Notre entretien avec Francisco Ismodes, Gerente de Asuntos Corporativos, et Milton Alva Villacorta, Jefe Corporativo de Desarrollo Social, nous a amenées à approfondir notre réflexion sur le rôle d’une entreprise, ses objectifs et ses limites.

 


Est-il de la responsabilité d’une entreprise d’investir dans le développement de son environnement ?


Les entreprises ne peuvent pas remplir le rôle de l’Etat et elles ne le doivent pas. Pourtant, lorsque les collectivités locales sont incapables de remplir leur rôle, les entreprises ne peuvent pas non plus rester sans rien faire. La mauvaise gouvernance, la corruption, le manque d’infrastructure et l’insécurité juridique sont autant d’éléments qui affectent les opérations des entreprises. Les entreprises ont une responsabilité envers leurs actionnaires, et en travaillant à développer un environnement propice aux affaires, elles ne font que remplir leur devoir envers leurs actionnaires. Pour lutter contre l’instabilité politique, l’intervention des entreprises n’est pas seulement légitime, elle est nécessaire. Le système “officiel”, dans lequel les entreprises payent un impôt que l’Etat réinvestit dans des infrastructures et dans un système d’éducation et de santé ne fonctionne pas au Pérou. Dans la réalité, l’Etat a délégué ses devoirs aux entreprises qui sont obligées de développer leurs propres projets sociaux.

 


Comment expliquer un tel échec des gouvernements nationaux et locaux?


“Avant, les défaillances de l’Etat pouvaient s’expliquer par un problème de ressource, nous explique Milton Alva Villacorta, aujourd’hui, c’est avant tout un problème de gestion : les gouvernements locaux bénéficient d’une bonne partie des ressources des mines mais ils sont incapables de les utiliser correctement pour répondre aux besoins des populations. A chaque fois qu’un maire change, toutes les équipes d’experts sont renouvelées et il faut tout reprendre à zéro. Il n’y a jamais de capitalisation de connaissances ou d’expérience dans les institutions publiques. »

 

« Le problème, ajoute Francisco Imodes, vient de ce que les leaders sont incapables de remplir leurs devoirs. Trop occupés par les jeux de pouvoir, ils passent leur temps à détruire les actions des partis concurrents. Il faudrait qu’ils réalisent qu’ils représentent tous un seul et même peuple pour faire avancer le Pérou dans une seule direction ».

 


Comment les entreprises agissent-elles  pour changer cette situation?
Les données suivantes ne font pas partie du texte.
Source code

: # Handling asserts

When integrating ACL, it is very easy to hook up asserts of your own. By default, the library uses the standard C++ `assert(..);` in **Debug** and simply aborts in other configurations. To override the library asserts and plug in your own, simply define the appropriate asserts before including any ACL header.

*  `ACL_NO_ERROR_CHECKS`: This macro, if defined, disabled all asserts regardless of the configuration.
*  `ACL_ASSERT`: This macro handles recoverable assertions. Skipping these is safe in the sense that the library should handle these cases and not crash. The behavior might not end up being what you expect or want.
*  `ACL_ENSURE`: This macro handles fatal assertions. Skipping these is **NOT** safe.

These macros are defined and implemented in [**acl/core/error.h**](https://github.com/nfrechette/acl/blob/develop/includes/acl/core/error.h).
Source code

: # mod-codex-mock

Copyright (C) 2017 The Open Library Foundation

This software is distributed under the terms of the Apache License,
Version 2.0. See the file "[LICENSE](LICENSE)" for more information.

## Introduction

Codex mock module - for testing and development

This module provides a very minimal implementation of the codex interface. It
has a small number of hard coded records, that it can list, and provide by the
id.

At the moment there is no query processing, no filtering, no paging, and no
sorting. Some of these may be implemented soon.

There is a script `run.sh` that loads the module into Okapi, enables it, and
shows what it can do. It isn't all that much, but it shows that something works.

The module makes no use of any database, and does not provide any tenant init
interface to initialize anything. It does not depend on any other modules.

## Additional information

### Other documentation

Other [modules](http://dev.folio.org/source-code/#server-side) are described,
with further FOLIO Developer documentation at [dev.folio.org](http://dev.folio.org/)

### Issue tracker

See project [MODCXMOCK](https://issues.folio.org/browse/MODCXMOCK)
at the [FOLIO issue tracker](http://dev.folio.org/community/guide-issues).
Les entreprises créent des fondations et s’investissent directement dans des projets de développement durable avec la communauté en collaboration avec des associations locales. Par exemple, MILPO travaille actuellement sur un projet de Nutrition Infantile Durable, avec entre autres, des programmes de formation destinées aux mères de famille, l’installation de cuisines améliorées, et la création d’infrastructure pour accéder à l’eau potable.
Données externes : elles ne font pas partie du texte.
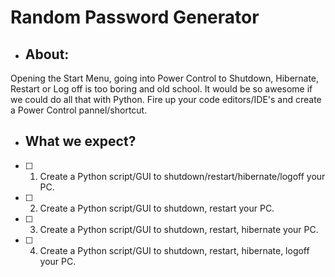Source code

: # Random Password Generator

- ## About:
Opening the Start Menu, going into Power Control to Shutdown, Hibernate, Restart or Log off is too boring and old school. It would be so awesome if we could do all that with Python.
Fire up your code editors/IDE's and create a Power Control pannel/shortcut.


- ## What we expect?
- [ ] 1) Create a Python script/GUI to shutdown/restart/hibernate/logoff your PC.
- [ ] 2) Create a Python script/GUI to shutdown, restart your PC.
- [ ] 3) Create a Python script/GUI to shutdown, restart, hibernate your PC. 
- [ ] 4) Create a Python script/GUI to shutdown, restart, hibernate, logoff your PC.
« Pour chacun de ses projets, MILPO travaille en collaboration avec tous les représentants de la population, de la prise de décision à la réalisation des programmes, nous explique Milton Alva Villacorta.  Durant ce long processus, les gouvernements locaux gagnent en compétence en termes d’organisation et de gestion de projet, et sont ainsi plus à même de répondre aux demandes de la population ».

 


Un nouveau modèle de développement pour le Pérou?


Les entreprises, lorsqu’elles participent à des projets sociaux, travaillent en collaboration avec les représentants des populations locales. De fait, elles créent un pont entre les gouvernements qui se succèdent et permettent qu’il y ait une continuité dans les actions menées. De cette alliance publique-privée émerge un mouvement de régionalisation. Ce n’est d’ailleurs pas un hasard si MILPO se définit comme étant « un allier stratégique dans la construction du développement local ». 
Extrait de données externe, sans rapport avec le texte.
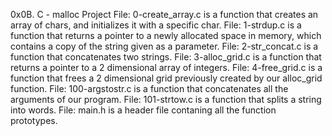 0x0B. C - malloc Project
File: 0-create_array.c is a function that creates an array of chars, and initializes it with a specific char.
File: 1-strdup.c is a function that returns a pointer to a newly allocated space in memory, which contains a copy of the string given as a parameter.
File: 2-str_concat.c is a function that concatenates two strings.
File: 3-alloc_grid.c is a function that returns a pointer to a 2 dimensional array of integers.
File: 4-free_grid.c is a function that frees a 2 dimensional grid previously created by our alloc_grid function.
File: 100-argstostr.c is a function that concatenates all the arguments of our program.
File: 101-strtow.c is a function that splits a string into words.
File: main.h is a header file contaning all the function prototypes.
Si dans certaines zones un équilibre a pu être trouvé grâce à la bonne volonté de grandes entreprises, cette situation ne peut être qu’une transition. Selon Francisco Ismodes “La tâche la plus difficile mais la plus importante des entreprises est d’aider au renforcement des institutions démocratiques ». Ils ont pour cela deux leviers d’action :

-         Renforcer la gouvernance politique, par le biais de formations du personnel administratif ou en améliorant les systèmes d’information des services administratifs ou de justice par exemple.

-         Aider à l’émergence d’une conscience politique au sein de la population.

« Ce dernier point est essentiel, insiste Francisco Ismodes, car c’est l’unique moyen de rendre réelle une démocratie participative et de permettre aux peuples de choisir la manière avec laquelle ils veulent se développer. Les hommes politiques auront une feuille de route et devront la suivre, quels que soient leur partis et les jeux politiques du moment ».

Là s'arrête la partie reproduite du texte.